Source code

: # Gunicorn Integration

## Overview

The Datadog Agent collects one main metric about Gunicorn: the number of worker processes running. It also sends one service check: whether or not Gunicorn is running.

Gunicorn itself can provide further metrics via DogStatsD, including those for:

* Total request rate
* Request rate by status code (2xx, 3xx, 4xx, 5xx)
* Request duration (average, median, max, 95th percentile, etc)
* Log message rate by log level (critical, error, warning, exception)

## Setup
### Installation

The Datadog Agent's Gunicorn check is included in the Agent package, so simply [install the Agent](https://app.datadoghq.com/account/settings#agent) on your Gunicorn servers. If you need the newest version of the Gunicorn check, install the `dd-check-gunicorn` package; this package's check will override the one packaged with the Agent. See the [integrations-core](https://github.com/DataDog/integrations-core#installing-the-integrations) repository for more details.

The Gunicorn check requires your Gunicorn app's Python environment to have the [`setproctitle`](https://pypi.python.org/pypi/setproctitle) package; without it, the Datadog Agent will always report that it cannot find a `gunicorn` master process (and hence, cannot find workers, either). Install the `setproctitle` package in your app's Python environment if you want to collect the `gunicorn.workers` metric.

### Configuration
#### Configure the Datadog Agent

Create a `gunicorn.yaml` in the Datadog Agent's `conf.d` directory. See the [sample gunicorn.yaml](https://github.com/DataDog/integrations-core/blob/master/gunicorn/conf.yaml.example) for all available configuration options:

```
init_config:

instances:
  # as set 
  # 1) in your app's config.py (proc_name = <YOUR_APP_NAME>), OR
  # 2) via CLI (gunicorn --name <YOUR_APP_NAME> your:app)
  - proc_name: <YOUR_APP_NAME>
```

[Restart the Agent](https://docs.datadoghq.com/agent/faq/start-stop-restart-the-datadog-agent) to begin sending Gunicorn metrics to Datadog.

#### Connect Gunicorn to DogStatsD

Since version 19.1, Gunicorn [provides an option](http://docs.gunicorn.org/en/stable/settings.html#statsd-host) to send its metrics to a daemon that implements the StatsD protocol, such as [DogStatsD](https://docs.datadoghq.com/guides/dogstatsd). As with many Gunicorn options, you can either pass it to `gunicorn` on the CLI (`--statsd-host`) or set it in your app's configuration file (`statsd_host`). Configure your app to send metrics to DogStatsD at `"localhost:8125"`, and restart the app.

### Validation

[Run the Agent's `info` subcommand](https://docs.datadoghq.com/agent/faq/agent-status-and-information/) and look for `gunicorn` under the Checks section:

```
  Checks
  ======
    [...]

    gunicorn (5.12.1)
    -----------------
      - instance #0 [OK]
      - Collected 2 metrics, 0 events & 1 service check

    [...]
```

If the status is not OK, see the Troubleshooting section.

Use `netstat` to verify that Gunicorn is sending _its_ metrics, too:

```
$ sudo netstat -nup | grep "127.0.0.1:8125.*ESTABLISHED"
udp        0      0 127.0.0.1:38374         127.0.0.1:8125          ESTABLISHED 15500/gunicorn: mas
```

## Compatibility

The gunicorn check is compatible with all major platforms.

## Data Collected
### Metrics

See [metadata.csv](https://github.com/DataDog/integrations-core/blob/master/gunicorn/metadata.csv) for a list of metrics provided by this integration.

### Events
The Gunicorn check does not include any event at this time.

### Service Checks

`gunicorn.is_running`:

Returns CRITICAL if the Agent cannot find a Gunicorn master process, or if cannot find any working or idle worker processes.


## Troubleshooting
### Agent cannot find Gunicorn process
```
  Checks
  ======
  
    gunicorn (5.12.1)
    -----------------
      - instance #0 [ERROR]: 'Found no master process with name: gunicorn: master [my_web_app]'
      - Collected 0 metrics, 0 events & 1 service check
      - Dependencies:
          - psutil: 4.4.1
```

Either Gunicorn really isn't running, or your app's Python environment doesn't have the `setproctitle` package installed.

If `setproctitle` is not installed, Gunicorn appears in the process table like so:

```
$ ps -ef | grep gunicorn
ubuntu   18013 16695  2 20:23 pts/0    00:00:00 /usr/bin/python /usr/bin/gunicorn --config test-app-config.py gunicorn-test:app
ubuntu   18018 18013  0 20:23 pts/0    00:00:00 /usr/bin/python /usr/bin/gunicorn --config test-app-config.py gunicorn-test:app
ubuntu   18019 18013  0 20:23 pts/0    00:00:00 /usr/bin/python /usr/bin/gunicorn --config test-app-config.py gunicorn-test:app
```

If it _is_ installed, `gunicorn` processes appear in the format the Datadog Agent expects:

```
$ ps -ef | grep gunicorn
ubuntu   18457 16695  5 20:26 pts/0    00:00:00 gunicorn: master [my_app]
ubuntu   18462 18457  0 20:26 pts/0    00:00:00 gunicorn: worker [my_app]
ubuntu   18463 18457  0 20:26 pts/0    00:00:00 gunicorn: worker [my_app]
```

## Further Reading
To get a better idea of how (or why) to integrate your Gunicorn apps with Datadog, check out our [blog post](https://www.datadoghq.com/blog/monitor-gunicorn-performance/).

━━━━━━━━━━━━━━━━

**WHAT THIS TASK INVOLVES**
Restate the records in full, keeping every word as it is.

**SOLUTION FOR THIS TASK**
Source code

: # Gunicorn Integration

## Overview

The Datadog Agent collects one main metric about Gunicorn: the number of worker processes running. It also sends one service check: whether or not Gunicorn is running.

Gunicorn itself can provide further metrics via DogStatsD, including those for:

* Total request rate
* Request rate by status code (2xx, 3xx, 4xx, 5xx)
* Request duration (average, median, max, 95th percentile, etc)
* Log message rate by log level (critical, error, warning, exception)

## Setup
### Installation

The Datadog Agent's Gunicorn check is included in the Agent package, so simply [install the Agent](https://app.datadoghq.com/account/settings#agent) on your Gunicorn servers. If you need the newest version of the Gunicorn check, install the `dd-check-gunicorn` package; this package's check will override the one packaged with the Agent. See the [integrations-core](https://github.com/DataDog/integrations-core#installing-the-integrations) repository for more details.

The Gunicorn check requires your Gunicorn app's Python environment to have the [`setproctitle`](https://pypi.python.org/pypi/setproctitle) package; without it, the Datadog Agent will always report that it cannot find a `gunicorn` master process (and hence, cannot find workers, either). Install the `setproctitle` package in your app's Python environment if you want to collect the `gunicorn.workers` metric.

### Configuration
#### Configure the Datadog Agent

Create a `gunicorn.yaml` in the Datadog Agent's `conf.d` directory. See the [sample gunicorn.yaml](https://github.com/DataDog/integrations-core/blob/master/gunicorn/conf.yaml.example) for all available configuration options:

```
init_config:

instances:
  # as set 
  # 1) in your app's config.py (proc_name = <YOUR_APP_NAME>), OR
  # 2) via CLI (gunicorn --name <YOUR_APP_NAME> your:app)
  - proc_name: <YOUR_APP_NAME>
```

[Restart the Agent](https://docs.datadoghq.com/agent/faq/start-stop-restart-the-datadog-agent) to begin sending Gunicorn metrics to Datadog.

#### Connect Gunicorn to DogStatsD

Since version 19.1, Gunicorn [provides an option](http://docs.gunicorn.org/en/stable/settings.html#statsd-host) to send its metrics to a daemon that implements the StatsD protocol, such as [DogStatsD](https://docs.datadoghq.com/guides/dogstatsd). As with many Gunicorn options, you can either pass it to `gunicorn` on the CLI (`--statsd-host`) or set it in your app's configuration file (`statsd_host`). Configure your app to send metrics to DogStatsD at `"localhost:8125"`, and restart the app.

### Validation

[Run the Agent's `info` subcommand](https://docs.datadoghq.com/agent/faq/agent-status-and-information/) and look for `gunicorn` under the Checks section:

```
  Checks
  ======
    [...]

    gunicorn (5.12.1)
    -----------------
      - instance #0 [OK]
      - Collected 2 metrics, 0 events & 1 service check

    [...]
```

If the status is not OK, see the Troubleshooting section.

Use `netstat` to verify that Gunicorn is sending _its_ metrics, too:

```
$ sudo netstat -nup | grep "127.0.0.1:8125.*ESTABLISHED"
udp        0      0 127.0.0.1:38374         127.0.0.1:8125          ESTABLISHED 15500/gunicorn: mas
```

## Compatibility

The gunicorn check is compatible with all major platforms.

## Data Collected
### Metrics

See [metadata.csv](https://github.com/DataDog/integrations-core/blob/master/gunicorn/metadata.csv) for a list of metrics provided by this integration.

### Events
The Gunicorn check does not include any event at this time.

### Service Checks

`gunicorn.is_running`:

Returns CRITICAL if the Agent cannot find a Gunicorn master process, or if cannot find any working or idle worker processes.


## Troubleshooting
### Agent cannot find Gunicorn process
```
  Checks
  ======
  
    gunicorn (5.12.1)
    -----------------
      - instance #0 [ERROR]: 'Found no master process with name: gunicorn: master [my_web_app]'
      - Collected 0 metrics, 0 events & 1 service check
      - Dependencies:
          - psutil: 4.4.1
```

Either Gunicorn really isn't running, or your app's Python environment doesn't have the `setproctitle` package installed.

If `setproctitle` is not installed, Gunicorn appears in the process table like so:

```
$ ps -ef | grep gunicorn
ubuntu   18013 16695  2 20:23 pts/0    00:00:00 /usr/bin/python /usr/bin/gunicorn --config test-app-config.py gunicorn-test:app
ubuntu   18018 18013  0 20:23 pts/0    00:00:00 /usr/bin/python /usr/bin/gunicorn --config test-app-config.py gunicorn-test:app
ubuntu   18019 18013  0 20:23 pts/0    00:00:00 /usr/bin/python /usr/bin/gunicorn --config test-app-config.py gunicorn-test:app
```

If it _is_ installed, `gunicorn` processes appear in the format the Datadog Agent expects:

```
$ ps -ef | grep gunicorn
ubuntu   18457 16695  5 20:26 pts/0    00:00:00 gunicorn: master [my_app]
ubuntu   18462 18457  0 20:26 pts/0    00:00:00 gunicorn: worker [my_app]
ubuntu   18463 18457  0 20:26 pts/0    00:00:00 gunicorn: worker [my_app]
```

## Further Reading
To get a better idea of how (or why) to integrate your Gunicorn apps with Datadog, check out our [blog post](https://www.datadoghq.com/blog/monitor-gunicorn-performance/).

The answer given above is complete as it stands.